Directions. Every entry must be transcribed exactly as written.
((
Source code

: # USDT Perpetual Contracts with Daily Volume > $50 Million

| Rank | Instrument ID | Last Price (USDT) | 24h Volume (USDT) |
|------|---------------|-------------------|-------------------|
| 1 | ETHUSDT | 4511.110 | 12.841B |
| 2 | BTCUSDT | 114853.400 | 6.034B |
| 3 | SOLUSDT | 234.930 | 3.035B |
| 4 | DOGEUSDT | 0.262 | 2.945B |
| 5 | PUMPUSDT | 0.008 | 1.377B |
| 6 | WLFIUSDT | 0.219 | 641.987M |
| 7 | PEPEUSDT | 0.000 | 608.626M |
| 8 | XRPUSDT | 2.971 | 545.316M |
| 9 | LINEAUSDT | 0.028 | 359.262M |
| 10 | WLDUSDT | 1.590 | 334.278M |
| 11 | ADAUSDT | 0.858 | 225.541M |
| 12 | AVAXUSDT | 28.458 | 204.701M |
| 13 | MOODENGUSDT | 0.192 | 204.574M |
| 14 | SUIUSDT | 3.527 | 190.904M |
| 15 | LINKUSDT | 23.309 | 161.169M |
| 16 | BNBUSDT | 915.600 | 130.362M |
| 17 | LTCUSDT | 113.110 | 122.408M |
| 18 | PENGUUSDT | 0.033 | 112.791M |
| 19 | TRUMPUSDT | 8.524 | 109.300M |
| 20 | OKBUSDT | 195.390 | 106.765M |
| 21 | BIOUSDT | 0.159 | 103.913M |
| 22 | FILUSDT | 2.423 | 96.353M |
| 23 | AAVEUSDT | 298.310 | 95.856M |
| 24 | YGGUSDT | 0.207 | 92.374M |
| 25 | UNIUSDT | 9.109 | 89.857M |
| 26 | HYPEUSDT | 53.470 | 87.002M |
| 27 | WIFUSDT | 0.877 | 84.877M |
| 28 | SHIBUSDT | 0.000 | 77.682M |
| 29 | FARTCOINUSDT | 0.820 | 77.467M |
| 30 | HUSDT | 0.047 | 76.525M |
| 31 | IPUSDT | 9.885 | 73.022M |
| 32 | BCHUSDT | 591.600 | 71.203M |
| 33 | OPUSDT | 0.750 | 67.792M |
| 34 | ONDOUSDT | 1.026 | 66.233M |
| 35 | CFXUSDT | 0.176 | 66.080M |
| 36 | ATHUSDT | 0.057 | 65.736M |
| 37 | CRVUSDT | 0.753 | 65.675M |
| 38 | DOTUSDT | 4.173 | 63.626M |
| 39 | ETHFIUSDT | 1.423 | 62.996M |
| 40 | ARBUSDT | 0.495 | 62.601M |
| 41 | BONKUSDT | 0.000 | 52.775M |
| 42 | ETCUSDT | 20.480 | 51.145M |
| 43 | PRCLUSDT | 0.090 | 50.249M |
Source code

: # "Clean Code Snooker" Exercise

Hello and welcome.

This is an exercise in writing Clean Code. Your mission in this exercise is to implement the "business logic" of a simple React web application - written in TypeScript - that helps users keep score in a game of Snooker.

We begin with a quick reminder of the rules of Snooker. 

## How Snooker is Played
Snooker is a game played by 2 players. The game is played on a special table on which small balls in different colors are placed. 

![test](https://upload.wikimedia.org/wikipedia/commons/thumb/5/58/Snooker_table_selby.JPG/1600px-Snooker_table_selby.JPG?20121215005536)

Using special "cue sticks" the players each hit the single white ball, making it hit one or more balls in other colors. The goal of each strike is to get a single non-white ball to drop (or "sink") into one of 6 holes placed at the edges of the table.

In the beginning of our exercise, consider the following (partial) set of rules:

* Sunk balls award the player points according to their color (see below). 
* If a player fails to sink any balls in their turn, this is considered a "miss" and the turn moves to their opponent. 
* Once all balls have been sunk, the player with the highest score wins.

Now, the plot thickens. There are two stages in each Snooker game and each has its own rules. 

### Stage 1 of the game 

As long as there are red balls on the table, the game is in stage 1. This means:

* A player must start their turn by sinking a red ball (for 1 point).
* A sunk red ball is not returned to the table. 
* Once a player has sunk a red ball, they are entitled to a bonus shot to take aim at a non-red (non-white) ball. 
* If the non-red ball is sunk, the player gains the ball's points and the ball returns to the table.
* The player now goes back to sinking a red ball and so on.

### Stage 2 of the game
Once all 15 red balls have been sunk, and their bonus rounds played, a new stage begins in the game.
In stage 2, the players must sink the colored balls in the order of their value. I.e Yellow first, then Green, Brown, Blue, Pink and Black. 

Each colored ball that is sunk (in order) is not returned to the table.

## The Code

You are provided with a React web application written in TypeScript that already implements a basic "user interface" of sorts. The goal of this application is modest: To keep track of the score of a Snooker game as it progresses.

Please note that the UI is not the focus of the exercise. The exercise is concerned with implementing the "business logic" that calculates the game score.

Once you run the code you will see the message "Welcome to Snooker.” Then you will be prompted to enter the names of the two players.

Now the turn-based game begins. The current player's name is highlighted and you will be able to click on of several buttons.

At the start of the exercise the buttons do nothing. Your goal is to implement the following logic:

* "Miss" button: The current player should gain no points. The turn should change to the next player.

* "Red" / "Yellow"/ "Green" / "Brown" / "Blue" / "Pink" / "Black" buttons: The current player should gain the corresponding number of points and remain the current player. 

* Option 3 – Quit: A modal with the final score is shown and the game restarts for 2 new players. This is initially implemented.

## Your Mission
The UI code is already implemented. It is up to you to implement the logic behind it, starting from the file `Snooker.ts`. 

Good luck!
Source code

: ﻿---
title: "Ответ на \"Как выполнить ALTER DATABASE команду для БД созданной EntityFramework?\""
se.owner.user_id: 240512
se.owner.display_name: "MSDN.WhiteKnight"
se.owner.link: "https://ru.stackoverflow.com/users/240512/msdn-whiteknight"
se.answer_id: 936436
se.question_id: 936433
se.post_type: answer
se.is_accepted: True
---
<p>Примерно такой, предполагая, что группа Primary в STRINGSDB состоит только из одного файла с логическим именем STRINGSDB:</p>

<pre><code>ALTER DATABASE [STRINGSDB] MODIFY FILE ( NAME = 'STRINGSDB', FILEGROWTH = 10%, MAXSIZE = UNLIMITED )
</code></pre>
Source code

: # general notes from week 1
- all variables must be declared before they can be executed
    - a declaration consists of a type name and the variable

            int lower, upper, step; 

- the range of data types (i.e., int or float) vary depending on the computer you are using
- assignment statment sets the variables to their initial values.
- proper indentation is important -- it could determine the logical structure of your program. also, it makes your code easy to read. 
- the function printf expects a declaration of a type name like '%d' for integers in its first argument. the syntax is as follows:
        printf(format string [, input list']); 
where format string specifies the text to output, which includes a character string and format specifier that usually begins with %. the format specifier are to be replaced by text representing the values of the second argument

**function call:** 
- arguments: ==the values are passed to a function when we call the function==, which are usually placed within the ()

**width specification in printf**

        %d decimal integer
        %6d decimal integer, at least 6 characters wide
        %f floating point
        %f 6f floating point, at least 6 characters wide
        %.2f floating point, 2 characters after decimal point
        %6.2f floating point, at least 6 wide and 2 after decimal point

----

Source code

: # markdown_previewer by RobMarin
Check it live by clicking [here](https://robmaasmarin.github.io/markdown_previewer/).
))
Task output.
Source code

: # USDT Perpetual Contracts with Daily Volume > $50 Million

| Rank | Instrument ID | Last Price (USDT) | 24h Volume (USDT) |
|------|---------------|-------------------|-------------------|
| 1 | ETHUSDT | 4511.110 | 12.841B |
| 2 | BTCUSDT | 114853.400 | 6.034B |
| 3 | SOLUSDT | 234.930 | 3.035B |
| 4 | DOGEUSDT | 0.262 | 2.945B |
| 5 | PUMPUSDT | 0.008 | 1.377B |
| 6 | WLFIUSDT | 0.219 | 641.987M |
| 7 | PEPEUSDT | 0.000 | 608.626M |
| 8 | XRPUSDT | 2.971 | 545.316M |
| 9 | LINEAUSDT | 0.028 | 359.262M |
| 10 | WLDUSDT | 1.590 | 334.278M |
| 11 | ADAUSDT | 0.858 | 225.541M |
| 12 | AVAXUSDT | 28.458 | 204.701M |
| 13 | MOODENGUSDT | 0.192 | 204.574M |
| 14 | SUIUSDT | 3.527 | 190.904M |
| 15 | LINKUSDT | 23.309 | 161.169M |
| 16 | BNBUSDT | 915.600 | 130.362M |
| 17 | LTCUSDT | 113.110 | 122.408M |
| 18 | PENGUUSDT | 0.033 | 112.791M |
| 19 | TRUMPUSDT | 8.524 | 109.300M |
| 20 | OKBUSDT | 195.390 | 106.765M |
| 21 | BIOUSDT | 0.159 | 103.913M |
| 22 | FILUSDT | 2.423 | 96.353M |
| 23 | AAVEUSDT | 298.310 | 95.856M |
| 24 | YGGUSDT | 0.207 | 92.374M |
| 25 | UNIUSDT | 9.109 | 89.857M |
| 26 | HYPEUSDT | 53.470 | 87.002M |
| 27 | WIFUSDT | 0.877 | 84.877M |
| 28 | SHIBUSDT | 0.000 | 77.682M |
| 29 | FARTCOINUSDT | 0.820 | 77.467M |
| 30 | HUSDT | 0.047 | 76.525M |
| 31 | IPUSDT | 9.885 | 73.022M |
| 32 | BCHUSDT | 591.600 | 71.203M |
| 33 | OPUSDT | 0.750 | 67.792M |
| 34 | ONDOUSDT | 1.026 | 66.233M |
| 35 | CFXUSDT | 0.176 | 66.080M |
| 36 | ATHUSDT | 0.057 | 65.736M |
| 37 | CRVUSDT | 0.753 | 65.675M |
| 38 | DOTUSDT | 4.173 | 63.626M |
| 39 | ETHFIUSDT | 1.423 | 62.996M |
| 40 | ARBUSDT | 0.495 | 62.601M |
| 41 | BONKUSDT | 0.000 | 52.775M |
| 42 | ETCUSDT | 20.480 | 51.145M |
| 43 | PRCLUSDT | 0.090 | 50.249M |
Source code

: # "Clean Code Snooker" Exercise

Hello and welcome.

This is an exercise in writing Clean Code. Your mission in this exercise is to implement the "business logic" of a simple React web application - written in TypeScript - that helps users keep score in a game of Snooker.

We begin with a quick reminder of the rules of Snooker. 

## How Snooker is Played
Snooker is a game played by 2 players. The game is played on a special table on which small balls in different colors are placed. 

![test](https://upload.wikimedia.org/wikipedia/commons/thumb/5/58/Snooker_table_selby.JPG/1600px-Snooker_table_selby.JPG?20121215005536)

Using special "cue sticks" the players each hit the single white ball, making it hit one or more balls in other colors. The goal of each strike is to get a single non-white ball to drop (or "sink") into one of 6 holes placed at the edges of the table.

In the beginning of our exercise, consider the following (partial) set of rules:

* Sunk balls award the player points according to their color (see below). 
* If a player fails to sink any balls in their turn, this is considered a "miss" and the turn moves to their opponent. 
* Once all balls have been sunk, the player with the highest score wins.

Now, the plot thickens. There are two stages in each Snooker game and each has its own rules. 

### Stage 1 of the game 

As long as there are red balls on the table, the game is in stage 1. This means:

* A player must start their turn by sinking a red ball (for 1 point).
* A sunk red ball is not returned to the table. 
* Once a player has sunk a red ball, they are entitled to a bonus shot to take aim at a non-red (non-white) ball. 
* If the non-red ball is sunk, the player gains the ball's points and the ball returns to the table.
* The player now goes back to sinking a red ball and so on.

### Stage 2 of the game
Once all 15 red balls have been sunk, and their bonus rounds played, a new stage begins in the game.
In stage 2, the players must sink the colored balls in the order of their value. I.e Yellow first, then Green, Brown, Blue, Pink and Black. 

Each colored ball that is sunk (in order) is not returned to the table.

## The Code

You are provided with a React web application written in TypeScript that already implements a basic "user interface" of sorts. The goal of this application is modest: To keep track of the score of a Snooker game as it progresses.

Please note that the UI is not the focus of the exercise. The exercise is concerned with implementing the "business logic" that calculates the game score.

Once you run the code you will see the message "Welcome to Snooker.” Then you will be prompted to enter the names of the two players.

Now the turn-based game begins. The current player's name is highlighted and you will be able to click on of several buttons.

At the start of the exercise the buttons do nothing. Your goal is to implement the following logic:

* "Miss" button: The current player should gain no points. The turn should change to the next player.

* "Red" / "Yellow"/ "Green" / "Brown" / "Blue" / "Pink" / "Black" buttons: The current player should gain the corresponding number of points and remain the current player. 

* Option 3 – Quit: A modal with the final score is shown and the game restarts for 2 new players. This is initially implemented.

## Your Mission
The UI code is already implemented. It is up to you to implement the logic behind it, starting from the file `Snooker.ts`. 

Good luck!
Source code

: ﻿---
title: "Ответ на \"Как выполнить ALTER DATABASE команду для БД созданной EntityFramework?\""
se.owner.user_id: 240512
se.owner.display_name: "MSDN.WhiteKnight"
se.owner.link: "https://ru.stackoverflow.com/users/240512/msdn-whiteknight"
se.answer_id: 936436
se.question_id: 936433
se.post_type: answer
se.is_accepted: True
---
<p>Примерно такой, предполагая, что группа Primary в STRINGSDB состоит только из одного файла с логическим именем STRINGSDB:</p>

<pre><code>ALTER DATABASE [STRINGSDB] MODIFY FILE ( NAME = 'STRINGSDB', FILEGROWTH = 10%, MAXSIZE = UNLIMITED )
</code></pre>
Source code

: # general notes from week 1
- all variables must be declared before they can be executed
    - a declaration consists of a type name and the variable

            int lower, upper, step; 

- the range of data types (i.e., int or float) vary depending on the computer you are using
- assignment statment sets the variables to their initial values.
- proper indentation is important -- it could determine the logical structure of your program. also, it makes your code easy to read. 
- the function printf expects a declaration of a type name like '%d' for integers in its first argument. the syntax is as follows:
        printf(format string [, input list']); 
where format string specifies the text to output, which includes a character string and format specifier that usually begins with %. the format specifier are to be replaced by text representing the values of the second argument

**function call:** 
- arguments: ==the values are passed to a function when we call the function==, which are usually placed within the ()

**width specification in printf**

        %d decimal integer
        %6d decimal integer, at least 6 characters wide
        %f floating point
        %f 6f floating point, at least 6 characters wide
        %.2f floating point, 2 characters after decimal point
        %6.2f floating point, at least 6 wide and 2 after decimal point

----

Source code

: # markdown_previewer by RobMarin
Check it live by clicking [here](https://robmaasmarin.github.io/markdown_previewer/).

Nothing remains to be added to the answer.